-------- PROVIDED ENTRIES --------

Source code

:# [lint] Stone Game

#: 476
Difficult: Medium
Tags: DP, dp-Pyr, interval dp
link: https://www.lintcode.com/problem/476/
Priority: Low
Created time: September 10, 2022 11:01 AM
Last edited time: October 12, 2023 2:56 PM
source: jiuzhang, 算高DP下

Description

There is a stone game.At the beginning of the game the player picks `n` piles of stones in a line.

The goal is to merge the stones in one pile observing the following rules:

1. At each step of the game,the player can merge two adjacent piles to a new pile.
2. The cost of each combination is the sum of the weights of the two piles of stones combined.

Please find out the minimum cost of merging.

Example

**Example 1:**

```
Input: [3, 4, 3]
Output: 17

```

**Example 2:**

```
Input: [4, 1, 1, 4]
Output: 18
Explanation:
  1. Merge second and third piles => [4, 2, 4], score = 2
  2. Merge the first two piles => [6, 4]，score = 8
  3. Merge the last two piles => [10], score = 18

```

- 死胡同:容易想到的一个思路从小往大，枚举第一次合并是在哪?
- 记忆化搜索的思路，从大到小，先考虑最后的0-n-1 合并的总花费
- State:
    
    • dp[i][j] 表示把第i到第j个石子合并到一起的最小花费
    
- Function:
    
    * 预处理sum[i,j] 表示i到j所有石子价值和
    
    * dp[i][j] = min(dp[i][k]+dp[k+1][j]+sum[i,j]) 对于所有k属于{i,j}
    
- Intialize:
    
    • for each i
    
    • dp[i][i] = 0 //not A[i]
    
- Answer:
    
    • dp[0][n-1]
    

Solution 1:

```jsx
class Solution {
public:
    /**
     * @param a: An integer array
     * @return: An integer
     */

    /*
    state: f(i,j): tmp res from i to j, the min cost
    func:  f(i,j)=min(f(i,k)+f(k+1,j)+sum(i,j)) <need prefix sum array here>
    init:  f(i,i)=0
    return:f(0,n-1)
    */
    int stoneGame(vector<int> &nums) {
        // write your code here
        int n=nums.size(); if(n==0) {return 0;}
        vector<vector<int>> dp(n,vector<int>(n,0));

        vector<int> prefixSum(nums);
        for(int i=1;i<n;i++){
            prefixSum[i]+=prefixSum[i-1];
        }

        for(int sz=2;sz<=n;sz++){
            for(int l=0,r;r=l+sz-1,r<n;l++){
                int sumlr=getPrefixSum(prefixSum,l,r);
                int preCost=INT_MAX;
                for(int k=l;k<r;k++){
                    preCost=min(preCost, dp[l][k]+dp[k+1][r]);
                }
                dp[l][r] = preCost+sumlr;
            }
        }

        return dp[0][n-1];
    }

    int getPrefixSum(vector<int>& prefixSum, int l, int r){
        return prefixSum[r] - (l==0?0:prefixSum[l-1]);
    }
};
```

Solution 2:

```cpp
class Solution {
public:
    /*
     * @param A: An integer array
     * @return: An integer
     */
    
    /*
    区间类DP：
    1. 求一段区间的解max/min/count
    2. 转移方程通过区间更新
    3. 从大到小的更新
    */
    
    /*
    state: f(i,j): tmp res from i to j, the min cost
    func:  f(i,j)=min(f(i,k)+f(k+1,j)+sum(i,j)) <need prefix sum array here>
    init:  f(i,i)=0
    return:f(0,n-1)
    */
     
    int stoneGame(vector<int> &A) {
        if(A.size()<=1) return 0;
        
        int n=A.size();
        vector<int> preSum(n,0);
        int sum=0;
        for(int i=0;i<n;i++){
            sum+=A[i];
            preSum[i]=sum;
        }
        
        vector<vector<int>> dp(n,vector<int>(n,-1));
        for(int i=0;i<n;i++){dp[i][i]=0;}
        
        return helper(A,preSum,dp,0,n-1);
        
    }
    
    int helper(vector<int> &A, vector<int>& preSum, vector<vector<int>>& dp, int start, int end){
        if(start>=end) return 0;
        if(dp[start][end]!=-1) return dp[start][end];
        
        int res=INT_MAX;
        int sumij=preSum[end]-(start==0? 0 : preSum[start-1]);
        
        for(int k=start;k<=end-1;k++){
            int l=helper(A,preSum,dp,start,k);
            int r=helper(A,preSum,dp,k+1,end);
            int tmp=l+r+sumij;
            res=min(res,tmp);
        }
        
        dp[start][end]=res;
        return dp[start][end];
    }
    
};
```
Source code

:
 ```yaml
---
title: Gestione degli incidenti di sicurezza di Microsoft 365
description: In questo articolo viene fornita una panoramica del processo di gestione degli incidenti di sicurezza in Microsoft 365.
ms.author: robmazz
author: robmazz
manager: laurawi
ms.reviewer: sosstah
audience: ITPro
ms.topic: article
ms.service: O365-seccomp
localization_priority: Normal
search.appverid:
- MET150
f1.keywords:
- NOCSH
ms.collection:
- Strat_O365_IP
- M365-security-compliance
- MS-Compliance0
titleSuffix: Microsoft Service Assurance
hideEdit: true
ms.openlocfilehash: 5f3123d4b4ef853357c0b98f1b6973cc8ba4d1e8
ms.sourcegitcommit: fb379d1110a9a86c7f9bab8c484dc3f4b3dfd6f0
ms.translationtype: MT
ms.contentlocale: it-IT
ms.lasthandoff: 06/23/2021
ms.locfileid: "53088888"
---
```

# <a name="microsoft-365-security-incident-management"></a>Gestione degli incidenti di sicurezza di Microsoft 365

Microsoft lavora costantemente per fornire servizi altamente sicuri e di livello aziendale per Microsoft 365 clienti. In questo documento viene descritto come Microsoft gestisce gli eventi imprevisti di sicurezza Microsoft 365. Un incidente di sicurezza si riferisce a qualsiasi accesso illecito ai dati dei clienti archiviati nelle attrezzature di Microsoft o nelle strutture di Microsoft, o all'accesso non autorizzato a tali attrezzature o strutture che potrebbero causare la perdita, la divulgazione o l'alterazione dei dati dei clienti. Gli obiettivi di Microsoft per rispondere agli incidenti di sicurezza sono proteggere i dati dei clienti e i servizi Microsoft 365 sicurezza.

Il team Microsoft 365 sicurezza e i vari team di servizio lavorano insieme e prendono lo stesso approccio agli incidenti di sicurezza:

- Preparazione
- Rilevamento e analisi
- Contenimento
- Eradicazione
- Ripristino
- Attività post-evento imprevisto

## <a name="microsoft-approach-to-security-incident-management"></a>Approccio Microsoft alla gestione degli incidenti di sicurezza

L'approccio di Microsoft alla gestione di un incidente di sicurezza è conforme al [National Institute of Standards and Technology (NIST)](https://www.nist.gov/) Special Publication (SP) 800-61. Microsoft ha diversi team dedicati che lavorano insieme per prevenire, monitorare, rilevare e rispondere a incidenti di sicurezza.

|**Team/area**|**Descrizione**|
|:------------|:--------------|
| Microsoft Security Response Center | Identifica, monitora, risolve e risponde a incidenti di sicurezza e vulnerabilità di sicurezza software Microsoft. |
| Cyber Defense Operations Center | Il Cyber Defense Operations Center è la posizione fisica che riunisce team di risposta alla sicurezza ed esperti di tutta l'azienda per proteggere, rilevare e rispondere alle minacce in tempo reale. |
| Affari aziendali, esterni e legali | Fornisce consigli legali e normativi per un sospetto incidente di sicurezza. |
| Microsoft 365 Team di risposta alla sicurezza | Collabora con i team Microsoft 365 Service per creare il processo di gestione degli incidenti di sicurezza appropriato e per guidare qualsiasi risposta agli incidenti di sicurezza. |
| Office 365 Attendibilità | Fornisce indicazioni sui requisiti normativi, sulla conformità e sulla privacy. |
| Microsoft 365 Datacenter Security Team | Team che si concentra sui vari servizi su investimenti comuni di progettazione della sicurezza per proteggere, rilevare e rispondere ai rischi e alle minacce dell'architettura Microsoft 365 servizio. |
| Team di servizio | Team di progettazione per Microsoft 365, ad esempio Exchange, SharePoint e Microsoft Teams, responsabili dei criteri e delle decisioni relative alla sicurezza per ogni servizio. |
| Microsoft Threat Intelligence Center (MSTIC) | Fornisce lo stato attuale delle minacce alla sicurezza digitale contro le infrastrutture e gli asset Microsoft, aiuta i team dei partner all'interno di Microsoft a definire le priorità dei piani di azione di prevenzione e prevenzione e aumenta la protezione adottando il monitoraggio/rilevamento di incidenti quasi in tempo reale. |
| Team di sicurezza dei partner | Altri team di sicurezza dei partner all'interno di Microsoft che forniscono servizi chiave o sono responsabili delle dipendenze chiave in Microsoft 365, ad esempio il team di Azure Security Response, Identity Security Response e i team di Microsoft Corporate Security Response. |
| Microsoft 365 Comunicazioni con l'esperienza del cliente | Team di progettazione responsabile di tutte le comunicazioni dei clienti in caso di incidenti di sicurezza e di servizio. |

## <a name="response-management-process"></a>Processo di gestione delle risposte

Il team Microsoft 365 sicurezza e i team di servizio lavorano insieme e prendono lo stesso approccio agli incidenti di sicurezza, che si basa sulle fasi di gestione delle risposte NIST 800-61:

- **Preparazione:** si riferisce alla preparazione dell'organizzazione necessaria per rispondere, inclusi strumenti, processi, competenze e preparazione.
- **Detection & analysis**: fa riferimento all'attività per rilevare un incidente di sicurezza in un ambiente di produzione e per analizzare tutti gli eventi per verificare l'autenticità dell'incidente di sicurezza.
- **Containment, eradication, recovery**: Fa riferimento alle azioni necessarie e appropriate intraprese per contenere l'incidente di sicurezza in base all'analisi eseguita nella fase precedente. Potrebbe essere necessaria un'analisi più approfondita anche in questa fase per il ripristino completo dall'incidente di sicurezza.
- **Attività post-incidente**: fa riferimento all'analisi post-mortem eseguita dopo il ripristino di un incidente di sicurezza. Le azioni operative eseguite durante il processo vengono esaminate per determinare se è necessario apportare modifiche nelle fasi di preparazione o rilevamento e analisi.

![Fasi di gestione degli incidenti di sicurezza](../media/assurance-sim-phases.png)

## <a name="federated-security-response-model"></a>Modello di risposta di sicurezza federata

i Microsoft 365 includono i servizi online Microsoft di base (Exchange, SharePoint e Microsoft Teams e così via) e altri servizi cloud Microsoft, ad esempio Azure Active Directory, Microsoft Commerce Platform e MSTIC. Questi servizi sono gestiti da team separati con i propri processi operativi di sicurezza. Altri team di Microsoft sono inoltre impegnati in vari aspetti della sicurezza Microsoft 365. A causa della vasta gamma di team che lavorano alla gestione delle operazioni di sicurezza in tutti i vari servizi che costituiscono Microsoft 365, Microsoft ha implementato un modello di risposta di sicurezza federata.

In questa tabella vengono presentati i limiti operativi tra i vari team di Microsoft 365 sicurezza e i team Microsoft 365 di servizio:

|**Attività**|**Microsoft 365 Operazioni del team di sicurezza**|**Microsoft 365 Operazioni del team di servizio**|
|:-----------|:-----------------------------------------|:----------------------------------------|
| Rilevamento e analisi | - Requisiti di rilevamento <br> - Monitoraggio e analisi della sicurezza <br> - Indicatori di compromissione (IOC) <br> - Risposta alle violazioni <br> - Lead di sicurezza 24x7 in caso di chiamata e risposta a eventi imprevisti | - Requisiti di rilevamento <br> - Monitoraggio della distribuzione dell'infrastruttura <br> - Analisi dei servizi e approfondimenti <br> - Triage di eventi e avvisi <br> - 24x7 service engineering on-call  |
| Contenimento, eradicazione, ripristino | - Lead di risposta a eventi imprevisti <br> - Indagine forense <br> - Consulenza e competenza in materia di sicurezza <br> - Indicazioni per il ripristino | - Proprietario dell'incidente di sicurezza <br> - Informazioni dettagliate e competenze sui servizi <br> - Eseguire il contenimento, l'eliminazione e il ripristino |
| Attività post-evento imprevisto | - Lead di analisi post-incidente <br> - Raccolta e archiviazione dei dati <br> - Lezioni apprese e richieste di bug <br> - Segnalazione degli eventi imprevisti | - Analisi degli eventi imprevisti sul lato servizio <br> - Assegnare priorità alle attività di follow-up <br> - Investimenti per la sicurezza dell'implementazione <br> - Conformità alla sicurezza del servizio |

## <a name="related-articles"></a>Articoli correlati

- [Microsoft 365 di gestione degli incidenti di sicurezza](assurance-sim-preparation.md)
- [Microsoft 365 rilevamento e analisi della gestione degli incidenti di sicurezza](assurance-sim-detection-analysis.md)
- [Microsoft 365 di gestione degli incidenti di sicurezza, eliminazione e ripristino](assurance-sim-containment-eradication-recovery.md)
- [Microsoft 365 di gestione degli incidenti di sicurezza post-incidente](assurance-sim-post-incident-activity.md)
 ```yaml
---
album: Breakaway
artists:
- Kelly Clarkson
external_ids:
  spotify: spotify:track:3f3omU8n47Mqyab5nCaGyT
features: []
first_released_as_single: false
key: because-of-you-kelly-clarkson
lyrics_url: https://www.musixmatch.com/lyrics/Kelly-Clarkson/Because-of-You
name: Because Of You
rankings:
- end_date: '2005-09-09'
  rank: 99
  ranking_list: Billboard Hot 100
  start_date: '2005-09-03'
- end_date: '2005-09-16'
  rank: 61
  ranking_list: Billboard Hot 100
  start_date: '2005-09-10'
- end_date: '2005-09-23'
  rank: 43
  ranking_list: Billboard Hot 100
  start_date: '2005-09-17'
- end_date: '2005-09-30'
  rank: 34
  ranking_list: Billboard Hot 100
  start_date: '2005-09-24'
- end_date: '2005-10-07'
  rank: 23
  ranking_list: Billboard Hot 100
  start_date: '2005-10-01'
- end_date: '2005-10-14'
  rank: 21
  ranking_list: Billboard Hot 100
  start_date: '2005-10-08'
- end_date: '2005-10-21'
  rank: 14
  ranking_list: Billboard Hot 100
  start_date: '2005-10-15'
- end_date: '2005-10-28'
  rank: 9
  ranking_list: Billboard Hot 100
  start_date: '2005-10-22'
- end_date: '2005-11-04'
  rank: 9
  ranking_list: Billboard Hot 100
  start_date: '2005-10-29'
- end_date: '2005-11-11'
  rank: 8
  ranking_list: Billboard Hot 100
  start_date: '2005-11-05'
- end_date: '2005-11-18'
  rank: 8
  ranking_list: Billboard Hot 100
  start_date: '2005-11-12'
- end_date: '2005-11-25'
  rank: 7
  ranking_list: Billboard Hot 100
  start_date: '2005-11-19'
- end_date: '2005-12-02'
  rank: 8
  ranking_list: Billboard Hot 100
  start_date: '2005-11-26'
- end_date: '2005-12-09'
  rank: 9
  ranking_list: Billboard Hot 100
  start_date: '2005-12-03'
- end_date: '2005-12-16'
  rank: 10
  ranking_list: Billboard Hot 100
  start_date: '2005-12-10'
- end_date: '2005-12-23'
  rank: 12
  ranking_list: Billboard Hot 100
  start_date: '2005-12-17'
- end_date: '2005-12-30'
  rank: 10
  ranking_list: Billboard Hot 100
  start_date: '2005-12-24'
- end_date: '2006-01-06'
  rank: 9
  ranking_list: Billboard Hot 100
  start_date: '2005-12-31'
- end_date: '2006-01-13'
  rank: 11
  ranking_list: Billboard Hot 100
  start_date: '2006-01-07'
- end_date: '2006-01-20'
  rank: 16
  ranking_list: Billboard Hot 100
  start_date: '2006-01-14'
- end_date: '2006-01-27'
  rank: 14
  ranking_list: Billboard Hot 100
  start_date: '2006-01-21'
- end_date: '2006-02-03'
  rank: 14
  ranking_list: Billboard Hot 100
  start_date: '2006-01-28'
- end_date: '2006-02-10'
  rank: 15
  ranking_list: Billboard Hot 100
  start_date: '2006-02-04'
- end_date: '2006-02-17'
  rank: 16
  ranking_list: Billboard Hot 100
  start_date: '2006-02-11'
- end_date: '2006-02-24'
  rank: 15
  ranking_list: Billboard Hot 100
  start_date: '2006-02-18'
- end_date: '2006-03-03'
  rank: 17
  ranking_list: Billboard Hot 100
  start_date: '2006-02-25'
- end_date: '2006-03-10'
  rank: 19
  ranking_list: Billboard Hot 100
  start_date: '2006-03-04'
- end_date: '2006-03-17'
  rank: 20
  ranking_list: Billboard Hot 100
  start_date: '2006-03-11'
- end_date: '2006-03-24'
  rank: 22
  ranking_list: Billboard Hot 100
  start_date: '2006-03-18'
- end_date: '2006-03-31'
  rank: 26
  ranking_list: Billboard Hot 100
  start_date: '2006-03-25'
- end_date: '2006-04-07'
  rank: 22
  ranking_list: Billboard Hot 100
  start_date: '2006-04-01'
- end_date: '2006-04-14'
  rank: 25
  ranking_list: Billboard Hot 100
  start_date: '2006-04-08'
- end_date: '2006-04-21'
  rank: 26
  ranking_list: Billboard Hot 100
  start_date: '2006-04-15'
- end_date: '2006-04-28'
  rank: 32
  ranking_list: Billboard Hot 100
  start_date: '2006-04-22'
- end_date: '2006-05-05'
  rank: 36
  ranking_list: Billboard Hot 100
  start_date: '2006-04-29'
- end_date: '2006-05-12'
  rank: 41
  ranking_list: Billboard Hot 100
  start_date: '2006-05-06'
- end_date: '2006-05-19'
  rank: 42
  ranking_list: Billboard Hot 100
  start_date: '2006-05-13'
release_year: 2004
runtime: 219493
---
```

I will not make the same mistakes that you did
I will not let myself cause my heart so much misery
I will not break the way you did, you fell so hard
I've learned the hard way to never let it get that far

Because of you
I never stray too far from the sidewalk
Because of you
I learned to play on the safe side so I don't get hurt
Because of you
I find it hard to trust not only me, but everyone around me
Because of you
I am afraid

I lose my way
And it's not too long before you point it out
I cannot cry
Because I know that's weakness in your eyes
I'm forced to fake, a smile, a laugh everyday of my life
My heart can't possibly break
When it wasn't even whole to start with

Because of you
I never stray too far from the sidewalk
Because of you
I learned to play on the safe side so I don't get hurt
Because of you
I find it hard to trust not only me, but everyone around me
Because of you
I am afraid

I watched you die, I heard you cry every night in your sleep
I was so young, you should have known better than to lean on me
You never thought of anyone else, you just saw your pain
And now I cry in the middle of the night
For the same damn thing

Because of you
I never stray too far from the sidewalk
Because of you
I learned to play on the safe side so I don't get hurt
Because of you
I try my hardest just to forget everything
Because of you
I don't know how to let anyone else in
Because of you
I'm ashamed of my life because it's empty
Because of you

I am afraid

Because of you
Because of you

--------

§ **TASK PROMPT**:
The answer is a single number, the count of lines in the records that contain the string "della".

§ **OUTPUT**:
4